Using BiCNU to Treat Multiple Myeloma
Multiple myeloma is cancer that begins in plasma cells. Plasma cells are white blood cells that are primarily found in the bone marrow, the spongy tissue that produces blood cells in the center of some bones.
Plasma cells make antibodies, which are part of the immune system. Antibodies work with other parts of the immune system to help protect the body from germs and other harmful substances. Each type of plasma cell makes a different antibody.
Myeloma begins when plasma cells become abnormal and grow out of control. The abnormal cells form a mass, or tumor, in the solid part of the bone.

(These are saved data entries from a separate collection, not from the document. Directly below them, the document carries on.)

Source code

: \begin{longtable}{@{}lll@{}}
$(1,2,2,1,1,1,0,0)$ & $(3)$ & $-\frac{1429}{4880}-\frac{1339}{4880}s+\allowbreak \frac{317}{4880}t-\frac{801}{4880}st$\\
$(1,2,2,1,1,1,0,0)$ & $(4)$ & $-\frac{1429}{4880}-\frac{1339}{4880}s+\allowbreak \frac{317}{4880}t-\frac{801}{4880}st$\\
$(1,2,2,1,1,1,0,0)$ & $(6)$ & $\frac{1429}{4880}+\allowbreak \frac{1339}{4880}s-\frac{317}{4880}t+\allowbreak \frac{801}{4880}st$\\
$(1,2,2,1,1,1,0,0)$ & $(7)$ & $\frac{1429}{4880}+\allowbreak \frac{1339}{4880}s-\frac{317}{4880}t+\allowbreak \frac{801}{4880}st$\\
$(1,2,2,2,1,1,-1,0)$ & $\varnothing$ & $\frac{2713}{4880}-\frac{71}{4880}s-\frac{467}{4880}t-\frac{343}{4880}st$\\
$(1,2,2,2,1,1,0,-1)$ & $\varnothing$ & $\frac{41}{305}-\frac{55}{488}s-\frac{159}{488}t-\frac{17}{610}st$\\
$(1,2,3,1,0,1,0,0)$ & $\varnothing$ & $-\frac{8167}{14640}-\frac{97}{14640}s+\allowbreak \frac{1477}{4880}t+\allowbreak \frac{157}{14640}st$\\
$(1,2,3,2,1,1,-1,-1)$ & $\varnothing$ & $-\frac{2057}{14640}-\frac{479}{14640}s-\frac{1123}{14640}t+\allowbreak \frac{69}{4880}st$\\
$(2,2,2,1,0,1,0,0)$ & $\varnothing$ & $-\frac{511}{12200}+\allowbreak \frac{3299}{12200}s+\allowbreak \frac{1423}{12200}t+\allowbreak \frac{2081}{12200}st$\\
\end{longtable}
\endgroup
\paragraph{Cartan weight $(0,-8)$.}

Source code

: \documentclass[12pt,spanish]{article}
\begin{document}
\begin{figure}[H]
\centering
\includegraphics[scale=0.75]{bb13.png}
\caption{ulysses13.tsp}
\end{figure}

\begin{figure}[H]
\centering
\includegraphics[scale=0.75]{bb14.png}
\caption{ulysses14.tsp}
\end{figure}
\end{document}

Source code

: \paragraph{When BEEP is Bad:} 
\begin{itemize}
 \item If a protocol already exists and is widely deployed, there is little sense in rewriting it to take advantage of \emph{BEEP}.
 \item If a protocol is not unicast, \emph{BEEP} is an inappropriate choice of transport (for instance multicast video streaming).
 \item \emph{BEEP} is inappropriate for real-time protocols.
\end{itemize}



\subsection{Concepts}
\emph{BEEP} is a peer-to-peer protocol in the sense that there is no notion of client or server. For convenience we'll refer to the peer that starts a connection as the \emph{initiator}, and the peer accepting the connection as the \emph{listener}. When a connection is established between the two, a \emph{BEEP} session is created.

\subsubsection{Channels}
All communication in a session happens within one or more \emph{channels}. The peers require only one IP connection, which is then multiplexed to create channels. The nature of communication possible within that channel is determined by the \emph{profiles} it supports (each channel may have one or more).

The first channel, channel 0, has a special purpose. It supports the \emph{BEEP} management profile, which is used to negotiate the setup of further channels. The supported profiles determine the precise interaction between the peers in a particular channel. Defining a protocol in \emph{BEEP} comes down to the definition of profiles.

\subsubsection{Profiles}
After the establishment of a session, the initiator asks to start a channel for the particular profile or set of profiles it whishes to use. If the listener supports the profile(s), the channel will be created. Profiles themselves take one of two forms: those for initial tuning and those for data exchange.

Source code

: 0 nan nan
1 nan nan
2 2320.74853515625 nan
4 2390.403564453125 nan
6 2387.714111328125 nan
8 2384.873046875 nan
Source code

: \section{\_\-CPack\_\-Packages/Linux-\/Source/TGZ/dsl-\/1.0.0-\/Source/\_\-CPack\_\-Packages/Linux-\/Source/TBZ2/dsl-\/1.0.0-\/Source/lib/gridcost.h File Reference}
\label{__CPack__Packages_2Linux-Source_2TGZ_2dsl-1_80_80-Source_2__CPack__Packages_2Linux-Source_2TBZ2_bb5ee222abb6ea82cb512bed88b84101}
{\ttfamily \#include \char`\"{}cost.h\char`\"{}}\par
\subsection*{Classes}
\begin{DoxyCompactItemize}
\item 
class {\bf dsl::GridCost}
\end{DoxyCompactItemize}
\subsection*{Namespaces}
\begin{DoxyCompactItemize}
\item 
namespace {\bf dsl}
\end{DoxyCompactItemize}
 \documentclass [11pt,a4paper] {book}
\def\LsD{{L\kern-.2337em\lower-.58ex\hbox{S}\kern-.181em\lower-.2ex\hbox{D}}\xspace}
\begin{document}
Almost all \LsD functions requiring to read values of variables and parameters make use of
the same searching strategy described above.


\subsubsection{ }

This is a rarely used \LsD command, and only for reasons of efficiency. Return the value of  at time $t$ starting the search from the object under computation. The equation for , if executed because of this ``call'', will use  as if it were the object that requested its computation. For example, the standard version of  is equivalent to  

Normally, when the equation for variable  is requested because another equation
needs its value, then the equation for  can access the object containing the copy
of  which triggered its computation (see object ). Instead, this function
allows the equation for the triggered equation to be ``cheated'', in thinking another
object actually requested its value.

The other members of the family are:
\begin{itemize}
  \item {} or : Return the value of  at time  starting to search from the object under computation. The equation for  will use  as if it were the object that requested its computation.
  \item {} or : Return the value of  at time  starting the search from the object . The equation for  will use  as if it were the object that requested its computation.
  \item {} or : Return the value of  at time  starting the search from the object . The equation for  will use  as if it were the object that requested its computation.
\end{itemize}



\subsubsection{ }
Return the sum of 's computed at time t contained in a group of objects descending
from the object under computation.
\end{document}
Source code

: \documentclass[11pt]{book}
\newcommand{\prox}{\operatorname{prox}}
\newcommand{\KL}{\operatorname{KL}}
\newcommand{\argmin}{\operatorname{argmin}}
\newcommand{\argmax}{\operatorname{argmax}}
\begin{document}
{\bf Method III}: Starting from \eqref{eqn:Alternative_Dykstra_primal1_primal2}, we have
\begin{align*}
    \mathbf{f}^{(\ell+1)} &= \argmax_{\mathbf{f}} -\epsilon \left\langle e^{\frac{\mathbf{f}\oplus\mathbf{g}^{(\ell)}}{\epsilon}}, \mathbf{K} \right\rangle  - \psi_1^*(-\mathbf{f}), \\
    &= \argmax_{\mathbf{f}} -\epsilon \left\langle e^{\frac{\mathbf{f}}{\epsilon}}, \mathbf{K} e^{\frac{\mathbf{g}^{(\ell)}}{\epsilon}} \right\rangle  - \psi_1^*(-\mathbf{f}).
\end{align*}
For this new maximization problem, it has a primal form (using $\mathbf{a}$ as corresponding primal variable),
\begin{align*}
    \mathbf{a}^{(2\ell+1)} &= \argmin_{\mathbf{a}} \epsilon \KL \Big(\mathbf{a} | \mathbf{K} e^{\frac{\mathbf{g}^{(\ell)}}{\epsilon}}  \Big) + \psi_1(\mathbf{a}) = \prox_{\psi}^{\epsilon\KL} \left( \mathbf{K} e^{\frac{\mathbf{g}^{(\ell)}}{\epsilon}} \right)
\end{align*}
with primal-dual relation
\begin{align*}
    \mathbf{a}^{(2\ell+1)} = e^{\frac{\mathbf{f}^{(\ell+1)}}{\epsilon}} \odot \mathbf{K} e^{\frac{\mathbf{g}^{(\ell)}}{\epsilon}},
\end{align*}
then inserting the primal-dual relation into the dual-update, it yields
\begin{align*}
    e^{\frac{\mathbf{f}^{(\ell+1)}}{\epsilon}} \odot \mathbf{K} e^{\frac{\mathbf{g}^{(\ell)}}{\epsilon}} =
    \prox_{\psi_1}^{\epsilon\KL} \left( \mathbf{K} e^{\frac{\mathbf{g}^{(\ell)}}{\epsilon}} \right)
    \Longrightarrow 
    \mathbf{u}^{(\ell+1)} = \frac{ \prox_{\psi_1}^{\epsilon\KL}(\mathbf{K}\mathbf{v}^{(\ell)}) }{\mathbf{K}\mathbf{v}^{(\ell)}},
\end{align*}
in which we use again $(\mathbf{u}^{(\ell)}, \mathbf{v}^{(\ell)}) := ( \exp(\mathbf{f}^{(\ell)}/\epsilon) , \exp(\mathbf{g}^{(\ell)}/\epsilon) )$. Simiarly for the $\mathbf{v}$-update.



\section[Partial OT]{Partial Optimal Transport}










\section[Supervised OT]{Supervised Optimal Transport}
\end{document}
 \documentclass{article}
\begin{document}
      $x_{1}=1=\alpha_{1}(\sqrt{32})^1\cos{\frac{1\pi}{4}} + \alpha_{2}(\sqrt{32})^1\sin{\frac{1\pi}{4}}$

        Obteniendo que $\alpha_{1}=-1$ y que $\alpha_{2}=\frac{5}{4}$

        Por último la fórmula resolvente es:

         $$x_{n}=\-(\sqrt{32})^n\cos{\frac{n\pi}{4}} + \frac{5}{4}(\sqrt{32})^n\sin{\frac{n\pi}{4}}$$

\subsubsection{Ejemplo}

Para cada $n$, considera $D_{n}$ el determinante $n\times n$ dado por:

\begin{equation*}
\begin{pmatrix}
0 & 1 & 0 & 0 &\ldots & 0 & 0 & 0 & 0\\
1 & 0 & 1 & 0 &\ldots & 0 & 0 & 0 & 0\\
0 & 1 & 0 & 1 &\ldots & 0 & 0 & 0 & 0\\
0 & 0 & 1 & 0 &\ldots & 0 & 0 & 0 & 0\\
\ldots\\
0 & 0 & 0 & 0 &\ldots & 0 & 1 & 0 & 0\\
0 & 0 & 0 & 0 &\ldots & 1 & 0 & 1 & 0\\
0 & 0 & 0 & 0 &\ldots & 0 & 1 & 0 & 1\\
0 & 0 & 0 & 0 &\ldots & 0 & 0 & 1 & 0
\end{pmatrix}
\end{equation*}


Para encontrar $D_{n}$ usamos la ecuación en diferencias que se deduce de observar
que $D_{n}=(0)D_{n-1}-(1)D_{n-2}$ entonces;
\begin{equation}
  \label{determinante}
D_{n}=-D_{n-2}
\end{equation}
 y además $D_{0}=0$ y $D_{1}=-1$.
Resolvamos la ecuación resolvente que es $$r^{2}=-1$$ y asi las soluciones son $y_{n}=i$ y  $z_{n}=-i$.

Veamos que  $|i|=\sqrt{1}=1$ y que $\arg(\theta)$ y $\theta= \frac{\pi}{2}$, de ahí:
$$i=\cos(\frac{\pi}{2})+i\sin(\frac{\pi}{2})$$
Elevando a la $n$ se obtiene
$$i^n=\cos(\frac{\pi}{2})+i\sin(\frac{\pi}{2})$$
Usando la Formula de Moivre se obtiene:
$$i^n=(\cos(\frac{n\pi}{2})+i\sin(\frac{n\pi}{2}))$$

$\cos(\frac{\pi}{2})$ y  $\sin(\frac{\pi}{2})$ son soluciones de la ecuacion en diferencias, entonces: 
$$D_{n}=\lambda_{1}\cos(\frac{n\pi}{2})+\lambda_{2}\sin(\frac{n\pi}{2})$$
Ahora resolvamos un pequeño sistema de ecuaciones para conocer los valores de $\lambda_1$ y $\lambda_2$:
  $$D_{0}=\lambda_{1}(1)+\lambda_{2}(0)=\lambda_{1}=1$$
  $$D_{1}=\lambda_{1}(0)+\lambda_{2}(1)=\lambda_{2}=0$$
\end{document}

This makes it harder for the bone marrow to produce healthy blood cells, which can lead to symptoms such as anemia, frequent infections, and abnormal bleeding.
(Click on Symptoms of Multiple Myeloma for information about the possible symptoms of this condition.)
BiCNU is approved for use in combination with prednisone to treat multiple myeloma. It can help control the condition and reduce symptoms, but does not cure it.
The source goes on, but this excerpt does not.